A public hearing on the project was held at the June 23 Westfield City Council meeting. Eighteen members from the public spoke – five were against, three were neutral, and the rest were in favor. Proponents said the project will drive economic development and tie together two major city projects – the Grand Park Sports Complex west of U.S. 31 and Grand Junction Park and Plaza downtown.
Since the meeting, Cook said there has not been swelling support for or against the project.
“Nothing overwhelming either way,” he said.
If the vote had been held after the June 23 public hearing, it would have passed 4-2. Councilor Bob Smith was not in attendance at the meeting.
“Yes, we had the votes but we want to make sure it’s the right thing to do,” Cook said.
Cook said some of the feedback he’s heard about the project is that it is “too grand.” He said he has found that most of those with negative views don’t understand the background, intention or architecture interpretation of the project.

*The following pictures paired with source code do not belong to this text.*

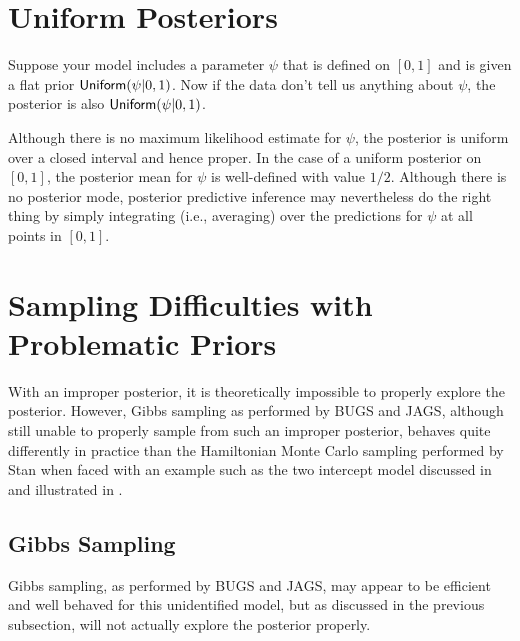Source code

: \section{Uniform Posteriors}

Suppose your model includes a parameter $\psi$ that is defined on
$[0,1]$ and is given a flat prior $\mbox{\sf Uniform}(\psi|0,1)$. Now if
the data don't tell us anything about $\psi$, the posterior is also
$\mbox{\sf Uniform}(\psi|0,1)$.

Although there is no maximum likelihood estimate for $\psi$, the
posterior is uniform over a closed interval and hence proper.  In the
case of a uniform posterior on $[0,1]$, the posterior mean for $\psi$
is well-defined with value $1/2$.  Although there is no posterior
mode, posterior predictive inference may nevertheless do the right
thing by simply integrating (i.e., averaging) over the predictions for
$\psi$ at all points in $[0,1]$.


\section{Sampling Difficulties with Problematic Priors}

With an improper posterior, it is theoretically impossible to properly
explore the posterior. However, Gibbs sampling as performed by BUGS
and JAGS, although still unable to properly sample from such an
improper posterior, behaves quite differently in practice than the
Hamiltonian Monte Carlo sampling performed by Stan when faced with an
example such as the two intercept model discussed in
 and illustrated in
.

\subsection{Gibbs Sampling}

Gibbs sampling, as performed by BUGS and JAGS, may appear to be
efficient and well behaved for this unidentified model, but as
discussed in the previous subsection, will not actually explore the
posterior properly.

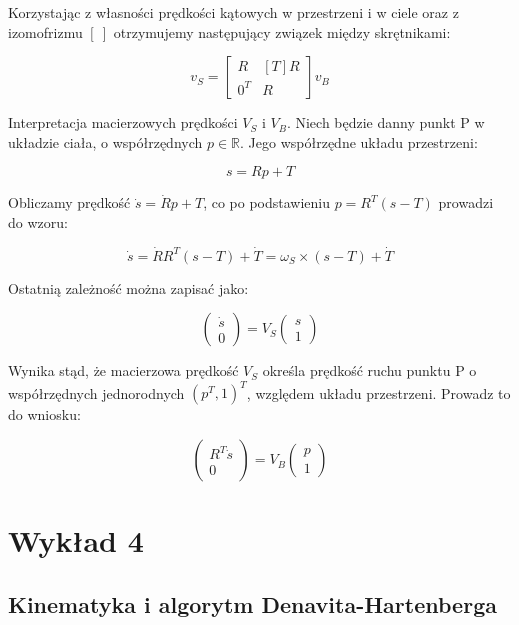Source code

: \documentclass{article}
\begin{document}
Korzystając z własności prędkości kątowych w przestrzeni i w ciele oraz z izomofrizmu $\left[ \ \right]$ otrzymujemy następujący związek między skrętnikami:

$$
    v_{S}=
    \begin{bmatrix}
        R     & \left[T\right]R \\[0.3em]
        0^{T} & R
    \end{bmatrix}
    v_{B}
$$



Interpretacja macierzowych prędkości $V_{S}$ i $V_{B}$. Niech będzie danny punkt P w układzie ciała, o współrzędnych $p \in \mathbb{R}$. Jego współrzędne układu przestrzeni:

$$
    s=Rp+T
$$

Obliczamy prędkość $\dot s=\dot R p + T$, co po podstawieniu $p=R^{T}\left(s-T\right)$ prowadzi do wzoru:

$$
    \dot s = \dot R R^{T} (s-T)+\dot T= \omega_{S}\times (s-T)+\dot T
$$

Ostatnią zależność można zapisać jako:

$$
    \begin{pmatrix}
        \dot s \\[0.3em]
        0
    \end{pmatrix}
    =V_{S}
    \begin{pmatrix}
        s \\[0.3em]
        1
    \end{pmatrix}
$$

Wynika stąd, że macierzowa prędkość $V_{S}$ określa prędkość ruchu punktu P o współrzędnych jednorodnych $(p^{T}, 1)^{T}$, względem układu przestrzeni. Prowadz to do wniosku:

$$
    \begin{pmatrix}
        R^{T}\dot s \\[0.3em]
        0
    \end{pmatrix}
    =V_{B}
    \begin{pmatrix}
        p \\[0.3em]
        1
    \end{pmatrix}
$$


\newpage

\section{Wykład 4}

\subsection{Kinematyka i algorytm Denavita-Hartenberga}
\end{document}
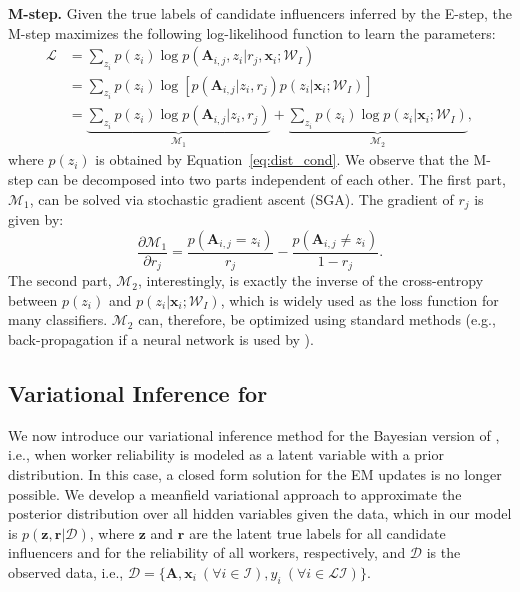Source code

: \smallskip
\noindent\textbf{M-step.}
Given the true labels of candidate influencers inferred by the E-step, the M-step maximizes the following log-likelihood function to learn the parameters:
\begin{align}
   \mathcal{L} 
    &=\sum_{z_i}p(z_i)\log p(\mathbf{A}_{i,j},z_i|r_j,\mathbf{x}_i;\mathcal{W}_I)\nonumber\\
    &=\sum_{z_i}p(z_i)\log [p(\mathbf{A}_{i,j}| z_i , r_j)  p(z_i |\mathbf{x}_i;\mathcal{W}_I)] \label{eq:likelihood_m}\\
    &=\underbrace{\sum_{z_i}p(z_i) \log p(\mathbf{A}_{i,j}| z_i , r_j)}_{\mathcal{M}_1}
    +\underbrace{\sum_{z_i}p(z_i)\log p(z_i |\mathbf{x}_i;\mathcal{W}_I)}_{\mathcal{M}_2},
    \nonumber
\end{align}
where $p(z_i)$ is obtained by Equation~\ref{eq:dist_cond}. We observe that the M-step can be decomposed into two parts independent of each other. The first part, $\mathcal{M}_1$, can be solved via stochastic gradient ascent (SGA). The gradient of $r_j$ is given by:
%
\begin{equation}
    \frac{\partial \mathcal{M}_1}{\partial r_j}=\frac{p(\mathbf{A}_{i,j}=z_i)}{r_j}-\frac{p(\mathbf{A}_{i,j}\neq z_i)}{1-r_j}.
    \label{eq:grad_rj}
\end{equation}
%
The second part, $\mathcal{M}_2$, interestingly, is exactly the inverse of the cross-entropy between $p(z_i)$ and $p(z_i |\mathbf{x}_i;\mathcal{W}_I)$, which is widely used as the loss function for many classifiers. $\mathcal{M}_2$ can, therefore, be optimized using standard methods (e.g., back-propagation if a neural network is used by \sys).

\subsection{Variational Inference for \sys}
\label{sec:vi}

We now introduce our variational inference method for the Bayesian version of \sys, i.e., when worker reliability is modeled as a latent variable with a prior distribution. In this case, a closed form solution for the EM updates is no longer possible. We develop a meanfield variational approach to approximate the posterior distribution over all hidden variables given the data, which in our model is $p(\mathbf{z},\mathbf{r} | \mathcal{D})$, where $\mathbf{z}$ and $\mathbf{r}$ are the latent true labels for all candidate influencers and for the reliability of all workers, respectively, and $\mathcal{D}$ is the observed data, i.e., $\mathcal{D}=\{\mathbf{A}, \mathbf{x}_i\ (\forall i\in\mathcal{I}), y_i\ (\forall i\in \mathcal{LI})\}$. 

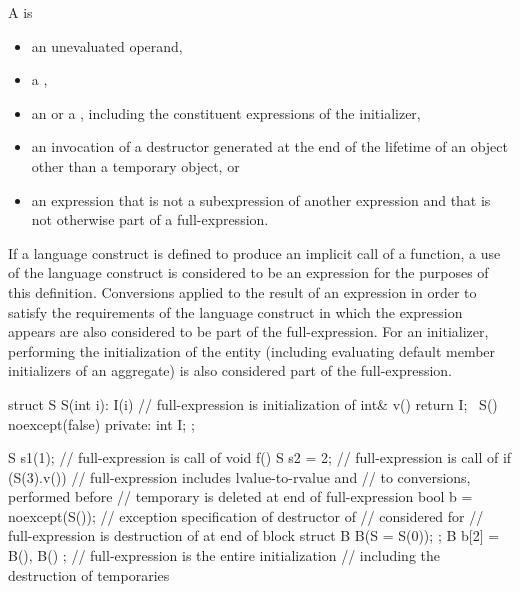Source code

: \pnum
A  is
\begin{itemize}
\item
an unevaluated operand,
\item
a ,
\item
an  or
a ,
including the constituent expressions of the initializer,
\item
an invocation of a destructor generated at the end of the lifetime
of an object other than a temporary object, or
\item
an expression that is not a subexpression of another expression and
that is not otherwise part of a full-expression.
\end{itemize}
If a language construct is defined to produce an implicit call of a function,
a use of the language construct is considered to be an expression
for the purposes of this definition.
Conversions applied to the result of an expression in order to satisfy the requirements
of the language construct in which the expression appears
are also considered to be part of the full-expression.
For an initializer, performing the initialization of the entity
(including evaluating default member initializers of an aggregate)
is also considered part of the full-expression.
\begin{example}
\begin{codeblock}
struct S {
  S(int i): I(i) { }       // full-expression is initialization of 
  int& v() { return I; }
  ~S() noexcept(false) { }
private:
  int I;
};

S s1(1);                   // full-expression is call of 
void f() {
  S s2 = 2;                // full-expression is call of 
  if (S(3).v())            // full-expression includes lvalue-to-rvalue and
                           //  to  conversions, performed before
                           // temporary is deleted at end of full-expression
  { }
  bool b = noexcept(S());  // exception specification of destructor of 
                           // considered for 
  // full-expression is destruction of  at end of block
}
struct B {
  B(S = S(0));
};
B b[2] = { B(), B() };     // full-expression is the entire initialization
                           // including the destruction of temporaries
\end{codeblock}
\end{example}

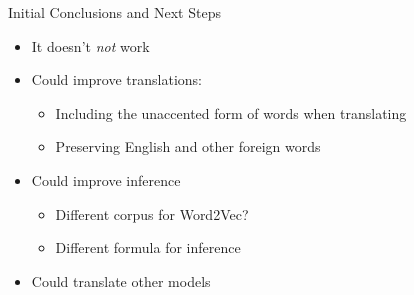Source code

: \documentclass{beamer}
\begin{document}
\begin{frame}{Initial Conclusions and Next Steps}
\begin{itemize}
\item It doesn't \emph{not} work
\item Could improve translations:
\begin{itemize}
\item Including the unaccented form of words when translating
\item Preserving English and other foreign words
\end{itemize}
\item Could improve inference
\begin{itemize}
\item Different corpus for Word2Vec?
\item Different formula for inference
\end{itemize}
\item Could translate other models
\end{itemize}
\end{frame}
\end{document}
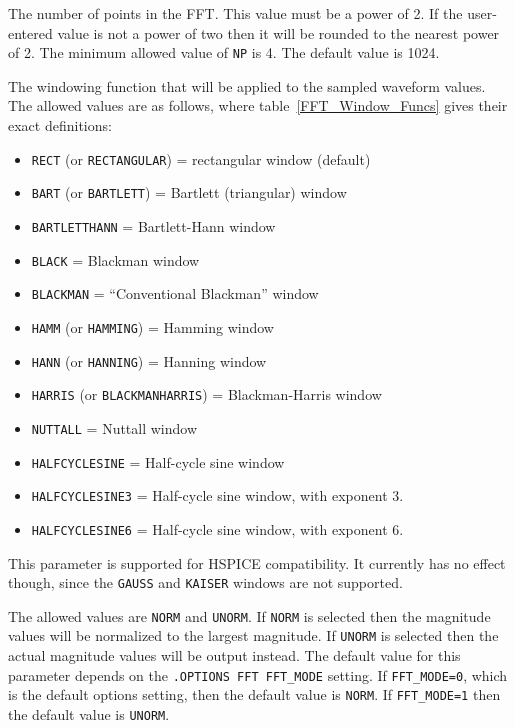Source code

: \begin{Command}
\begin {Arguments}
The number of points in the FFT.  This value must be a power of 2.  If
the user-entered value is not a power of two then it will be rounded to
the nearest power of 2.  The minimum allowed value of {\tt NP} is 4.
The default value is 1024.

The windowing function that will be applied to the sampled waveform
values.  The allowed values are as follows, where table~\ref{FFT_Window_Funcs}
gives their exact definitions:

\begin{itemize}
  \item \texttt{RECT} (or \texttt{RECTANGULAR}) = rectangular window (default)
  \item \texttt{BART} (or \texttt{BARTLETT}) = Bartlett (triangular) window
  \item \texttt{BARTLETTHANN} = Bartlett-Hann window
  \item \texttt{BLACK} = Blackman window
  \item \texttt{BLACKMAN} = ``Conventional Blackman'' window
  \item \texttt{HAMM} (or \texttt{HAMMING}) = Hamming window
  \item \texttt{HANN} (or \texttt{HANNING}) = Hanning window
  \item \texttt{HARRIS} (or \texttt{BLACKMANHARRIS}) = Blackman-Harris window
  \item \texttt{NUTTALL} = Nuttall window
  \item \texttt{HALFCYCLESINE} = Half-cycle sine window
  \item \texttt{HALFCYCLESINE3} = Half-cycle sine window, with exponent 3.
  \item \texttt{HALFCYCLESINE6} = Half-cycle sine window, with exponent 6.
\end{itemize}

This parameter is supported for HSPICE compatibility. It currently
has no effect though, since the {\tt GAUSS} and {\tt KAISER} windows
are not supported.

The allowed values are {\tt NORM} and {\tt UNORM}.  If {\tt NORM} is
selected then the magnitude values will be normalized to the largest
magnitude.  If {\tt UNORM} is selected then the actual magnitude values
will be output instead.  The default value for this parameter depends
on the \texttt{.OPTIONS FFT FFT\_MODE} setting.  If \texttt{FFT\_MODE=0},
which is the default options setting, then the default value is {\tt NORM}.
If \texttt{FFT\_MODE=1} then the default value is {\tt UNORM}.


\end{Arguments}
\end{Command}
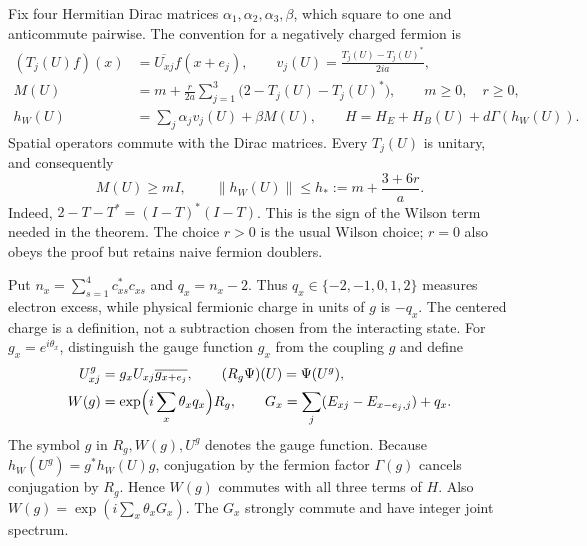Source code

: Fix four Hermitian Dirac matrices $\alpha_1,\alpha_2,\alpha_3,\beta$,
which square to one and anticommute pairwise.  The convention for a
negatively charged fermion is
\begin{align}
 (T_j(U)f)(x)&=\overline{U_{xj}}f(x+e_j),\qquad
 v_j(U)=\frac{T_j(U)-T_j(U)^*}{2ia},\label{lat-hopping}\\
 M(U)&=m+\frac r{2a}\sum_{j=1}^3
             \bigl(2-T_j(U)-T_j(U)^*\bigr),\qquad m\ge0,\quad r\ge0,
 \label{lat-wilson-mass}\\
 h_W(U)&=\sum_j\alpha_j v_j(U)+\beta M(U),\qquad
 H=H_E+H_B(U)+d\Gamma(h_W(U)).\label{lat-hamiltonian}
\end{align}
Spatial operators commute with the Dirac matrices.  Every $T_j(U)$ is
unitary, and consequently
\begin{equation}
 M(U)\ge mI,\qquad
 \|h_W(U)\|\le h_*:=m+\frac{3+6r}{a}.
 \label{lat-mass-positive}
\end{equation}
Indeed, $2-T-T^*=(I-T)^*(I-T)$.  This is the sign of the Wilson
term needed in the theorem.  The choice $r>0$ is the usual Wilson choice;
$r=0$ also obeys the proof but retains naive fermion doublers.

Put $n_x=\sum_{s=1}^4 c_{xs}^*c_{xs}$ and $q_x=n_x-2$.
Thus $q_x\in\{-2,-1,0,1,2\}$ measures electron excess, while physical
fermionic charge in units of $g$ is $-q_x$.  The centered charge is a
definition, not a subtraction chosen from the interacting state.
For $g_x=e^{i\theta_x}$, distinguish the gauge function $g_x$ from the
coupling $g$ and define
\begin{align}
 U^g_{xj}&=g_xU_{xj}\overline{g_{x+e_j}},\qquad
 (R_g\Psi)(U)=\Psi(U^g),\nonumber\\
 W(g)&=\exp\Bigl(i\sum_x\theta_xq_x\Bigr)R_g,
 \qquad
 G_x=\sum_j(E_{xj}-E_{x-e_j,j})+q_x.
 \label{lat-gauge-unitary}
\end{align}
The symbol $g$ in $R_g,W(g),U^g$ denotes the gauge function.
Because $h_W(U^g)=g^*h_W(U)g$, conjugation by the fermion factor
$\Gamma(g)$ cancels conjugation by $R_g$.  Hence $W(g)$ commutes
with all three terms of $H$.  Also
$W(g)=\exp(i\sum_x\theta_xG_x)$.
The $G_x$ strongly commute and have integer joint spectrum.


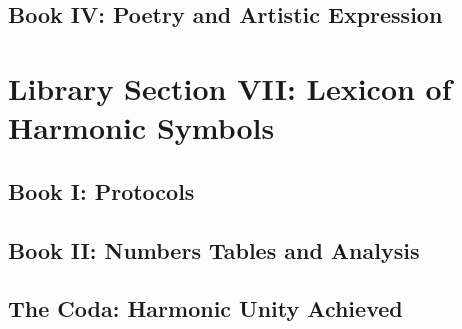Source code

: \documentclass[a4paper,12pt]{book}
\begin{document}
\chapter{Book IV: Poetry and Artistic Expression}


\part{Library Section VII: Lexicon of Harmonic Symbols}

\chapter{Book I: Protocols}





\chapter{Book II: Numbers Tables and Analysis}




\chapter{The Coda: Harmonic Unity Achieved}

\end{document}
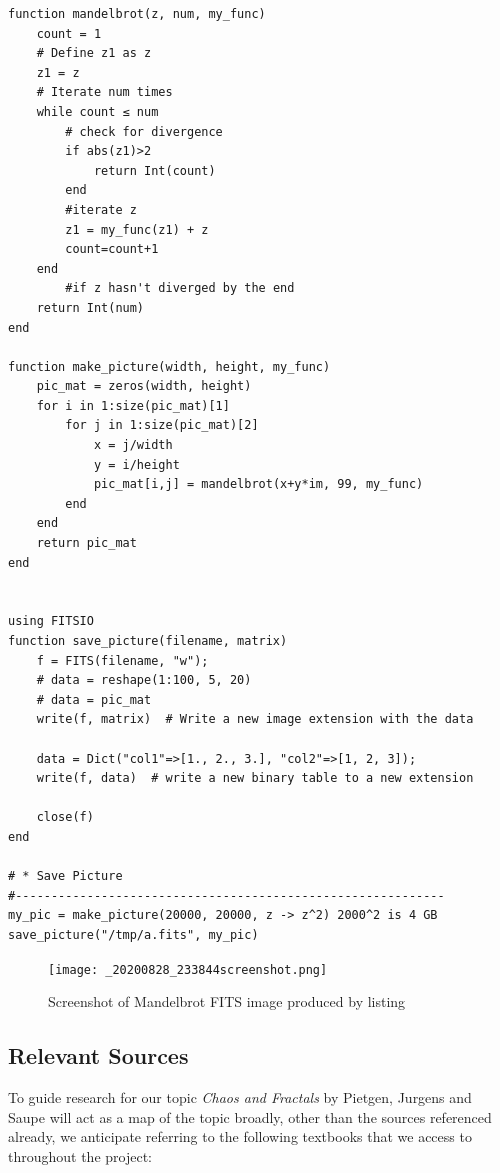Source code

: \documentclass[11pt]{article}
\begin{document}
\lstset{language=julia,label,caption= ,captionpos=b,numbers=none}
\begin{lstlisting}
function mandelbrot(z, num, my_func)
    count = 1
    # Define z1 as z
    z1 = z
    # Iterate num times
    while count ≤ num
        # check for divergence
        if abs(z1)>2
            return Int(count)
        end
        #iterate z
        z1 = my_func(z1) + z
        count=count+1
    end
        #if z hasn't diverged by the end
    return Int(num)
end

function make_picture(width, height, my_func)
    pic_mat = zeros(width, height)
    for i in 1:size(pic_mat)[1]
        for j in 1:size(pic_mat)[2]
            x = j/width
            y = i/height
            pic_mat[i,j] = mandelbrot(x+y*im, 99, my_func)
        end
    end
    return pic_mat
end


using FITSIO
function save_picture(filename, matrix)
    f = FITS(filename, "w");
    # data = reshape(1:100, 5, 20)
    # data = pic_mat
    write(f, matrix)  # Write a new image extension with the data

    data = Dict("col1"=>[1., 2., 3.], "col2"=>[1, 2, 3]);
    write(f, data)  # write a new binary table to a new extension

    close(f)
end

# * Save Picture
#------------------------------------------------------------
my_pic = make_picture(20000, 20000, z -> z^2) 2000^2 is 4 GB
save_picture("/tmp/a.fits", my_pic)

\end{lstlisting}

\begin{figure}[htbp]
\centering
\texttt{[image: \_20200828\_233844screenshot.png]}
\caption{\label{mandelbrot-screen}Screenshot of Mandelbrot FITS image produced by listing }
\end{figure}
\subsection{Relevant Sources}
\label{sec:org8bae699}
To guide research for our topic \emph{Chaos and Fractals} by Pietgen, Jurgens and Saupe \cite{peitgenChaosFractalsNew2004} will act as a map of the topic broadly, other than the sources referenced already, we anticipate referring to the following textbooks that we access to throughout the project:
\end{document}
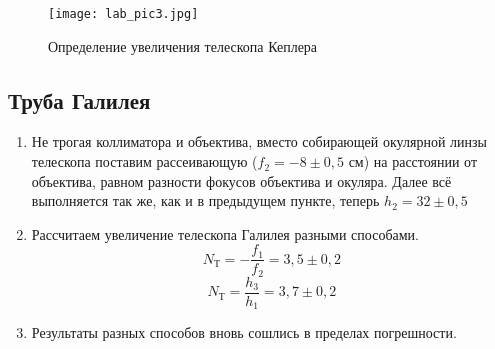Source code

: \documentclass[a4paper,12pt]{article} %
\begin{document}
 \begin{figure}[h]
 \centering
 \texttt{[image: lab\_pic3.jpg]}
		\caption{Определение увеличения телескопа Кеплера}
  \end{figure}
\subsection{Труба Галилея}
\begin{enumerate}
    \item Не трогая коллиматора и объектива, вместо собирающей окулярной линзы телескопа поставим рассеивающую ($f_{2} = -8 \pm 0,5$ см) на расстоянии от объектива, равном разности фокусов объектива и окуляра. Далее всё выполняется так же, как и в предыдущем пункте, теперь $h_2 = 32 \pm 0,5$
    \item Рассчитаем увеличение телескопа Галилея разными способами.
    \begin{equation}
    N_{\text{Т}} = -\frac{f_{1}}{f_{2}} = 3,5 \pm 0,2
\end{equation}
\begin{equation}
        N_{\text{Т}} = \frac{h_{3}}{h_{1}} = 3,7 \pm 0,2
\end{equation}
\item Результаты разных способов вновь сошлись в пределах погрешности.
\end{enumerate}
\end{document}
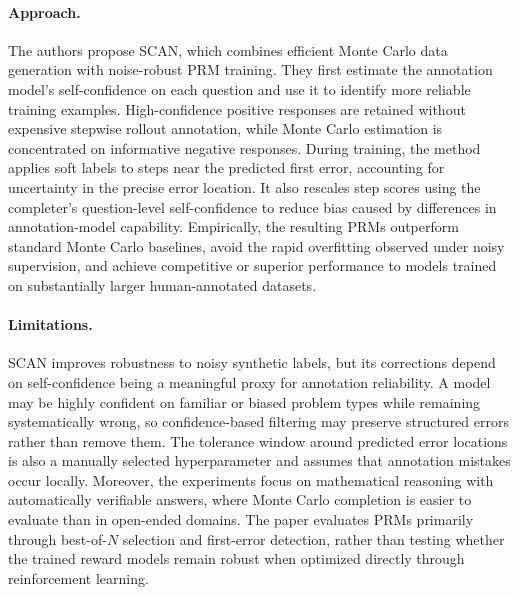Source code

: \documentclass[11pt]{article}
\begin{document}
\paragraph{Approach.}
The authors propose SCAN, which combines efficient Monte Carlo data generation with noise-robust PRM training. They first estimate the annotation model's self-confidence on each question and use it to identify more reliable training examples. High-confidence positive responses are retained without expensive stepwise rollout annotation, while Monte Carlo estimation is concentrated on informative negative responses. During training, the method applies soft labels to steps near the predicted first error, accounting for uncertainty in the precise error location. It also rescales step scores using the completer's question-level self-confidence to reduce bias caused by differences in annotation-model capability. Empirically, the resulting PRMs outperform standard Monte Carlo baselines, avoid the rapid overfitting observed under noisy supervision, and achieve competitive or superior performance to models trained on substantially larger human-annotated datasets.

\paragraph{Limitations.}
SCAN improves robustness to noisy synthetic labels, but its corrections depend on self-confidence being a meaningful proxy for annotation reliability. A model may be highly confident on familiar or biased problem types while remaining systematically wrong, so confidence-based filtering may preserve structured errors rather than remove them. The tolerance window around predicted error locations is also a manually selected hyperparameter and assumes that annotation mistakes occur locally. Moreover, the experiments focus on mathematical reasoning with automatically verifiable answers, where Monte Carlo completion is easier to evaluate than in open-ended domains. The paper evaluates PRMs primarily through best-of-$N$ selection and first-error detection, rather than testing whether the trained reward models remain robust when optimized directly through reinforcement learning.
\end{document}
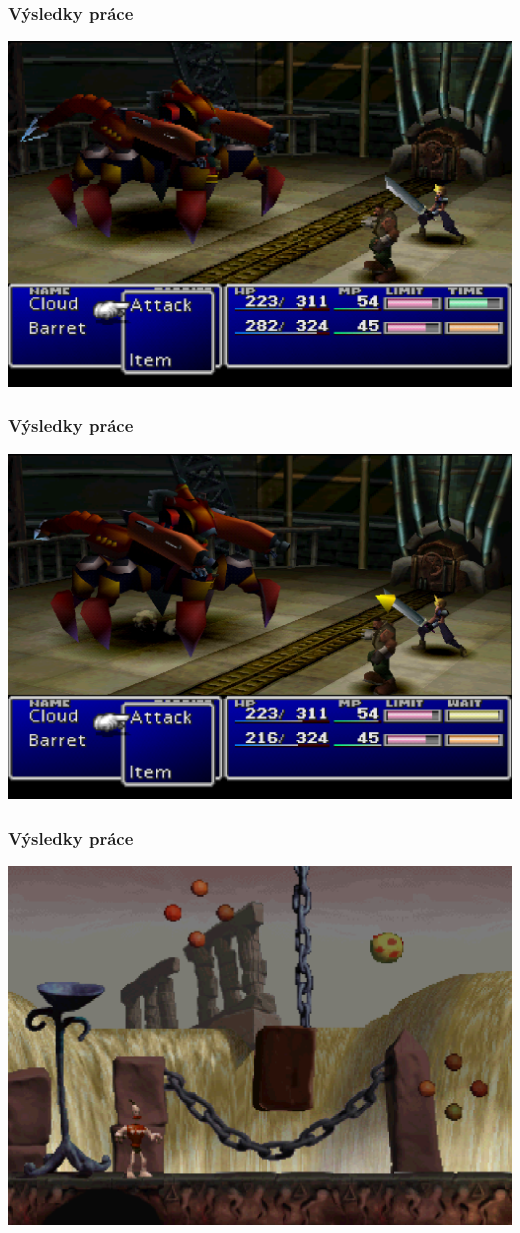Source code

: \begin{frame}
  \frametitle{Výsledky práce}
  \includegraphics[width=1\textwidth]{img/ff7-lowres.png}
\end{frame}

\begin{frame}
  \frametitle{Výsledky práce}
  \includegraphics[width=1\textwidth]{img/ff7-highres.png}
\end{frame}

\begin{frame}
  \frametitle{Výsledky práce}
  \includegraphics[width=1\textwidth]{img/skull-lowres.png}
\end{frame}

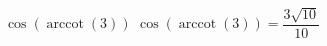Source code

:  {$\cos\left(\operatorname{arccot}\left( 3 \right)\right)$}
{ $\cos\left(\operatorname{arccot}\left( 3 \right)\right) = \dfrac{3\sqrt{10}}{10}$}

“People haven’t heard the whole story,” he said. “When people hear the story they tend to change their mind.”
“I can usually get them to a point when they start understanding what we’re trying to accomplish. It is a good thing for the city,” Council President Jim Ake said.
Ake said Westfield is fiscally strong and provides top notch public safety with a lean work force. He added that the city has established a laundry list of needed improvements and can complete them all and construct the towers.
“We are paving streets and putting in roundabouts. We need to make the world aware of what we have and we have the funds to do it,” Ake said. “Where are we not meeting the needs of the community? Tell me because I’d like to know.”
“I wouldn’t be doing this if we couldn’t afford it,” Cook said, adding the project will use utility funds and not taxpayer dollars. “It’s intended for economic development.”
Bids received by the city for the U.S. 31 landmarks project range from $2.45 million to $3.07 million.
The 100-foot towers will be created with precast concrete and stainless steel. The top and joints will be illuminated with digitally controlled LED lights, which can change colors depending on the season or special events.
Mark Beebe of architecture engineering firm RQAW Inc. said the towers include curves which add color and texture and stainless steel and painted steel at the top to provide a new look depending on sunshine and viewing point.
“It will be built with no maintenance in mind and to last a hundred years,” he said. “Single forms tended to make the stronger impact. Color and lights are for dramatic effect.”
As INDOT work at the intersection, it is installing the foundations for the towers at a price of $300,000 each tower. Officials said this cost is included in INDOT’s $350 million highway overhaul. Cook said the city has the next year of construction to decide soon whether to proceed with the project.